Your task:
Lines from the entries below that hold "Preparo" form the answer; copy all of them.

··· Information

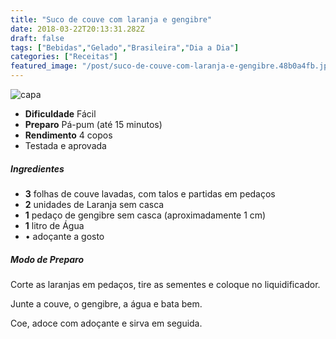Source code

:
 ```yaml
---
title: "Suco de couve com laranja e gengibre"
date: 2018-03-22T20:13:31.282Z
draft: false
tags: ["Bebidas","Gelado","Brasileira","Dia a Dia"]
categories: ["Receitas"]
featured_image: "/post/suco-de-couve-com-laranja-e-gengibre.48b0a4fb.jpg"
---
```


![capa](/post/suco-de-couve-com-laranja-e-gengibre.48b0a4fb.jpg)

*   **Dificuldade** Fácil
*   **Preparo** Pá-pum (até 15 minutos)
*   **Rendimento** 4 copos
*   Testada e aprovada
    

##### Ingredientes

*   **3** folhas de couve lavadas, com talos e partidas em pedaços
*   **2** unidades de Laranja sem casca
*   **1** pedaço de gengibre sem casca (aproximadamente 1 cm)
*   **1** litro de Água
*   • adoçante a gosto

##### Modo de Preparo

Corte as laranjas em pedaços, tire as sementes e coloque no liquidificador.

Junte a couve, o gengibre, a água e bata bem.

Coe, adoce com adoçante e sirva em seguida.
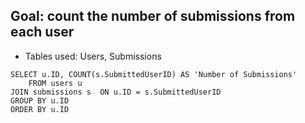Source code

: 

## Goal: count the number of submissions from each user

* Tables used: Users, Submissions
```
SELECT u.ID, COUNT(s.SubmittedUserID) AS 'Number of Submissions'
    FROM users u
JOIN submissions s  ON u.ID = s.SubmittedUserID
GROUP BY u.ID
ORDER BY u.ID
```

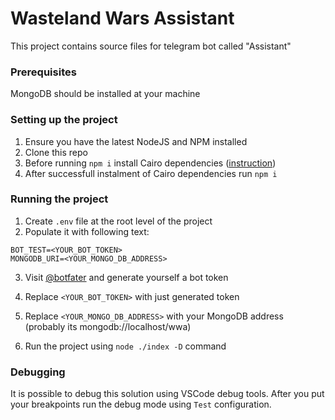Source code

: # Wasteland Wars Assistant

This project contains source files for telegram bot called "Assistant"

### Prerequisites
MongoDB should be installed at your machine

### Setting up the project
1. Ensure you have the latest NodeJS and NPM installed
2. Clone this repo
3. Before running `npm i` install Cairo dependencies ([instruction](https://github.com/Automattic/node-canvas#compiling))
4. After successfull instalment of Cairo dependencies run `npm i`

### Running the project
1. Create `.env` file at the root level of the project
2. Populate it with following text:
```
BOT_TEST=<YOUR_BOT_TOKEN>
MONGODB_URI=<YOUR_MONGO_DB_ADDRESS>
```
3. Visit [@botfater](https://t.me/botfather/) and generate yourself a bot token
4. Replace `<YOUR_BOT_TOKEN>` with just generated token
5. Replace `<YOUR_MONGO_DB_ADDRESS>` with your MongoDB address (probably its mongodb://localhost/wwa)

6. Run the project using `node ./index -D` command

### Debugging
It is possible to debug this solution using VSCode debug tools. After you put your breakpoints run the debug mode using `Test` configuration.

······

Your solution:
*   **Preparo** Pá-pum (até 15 minutos)
##### Modo de Preparo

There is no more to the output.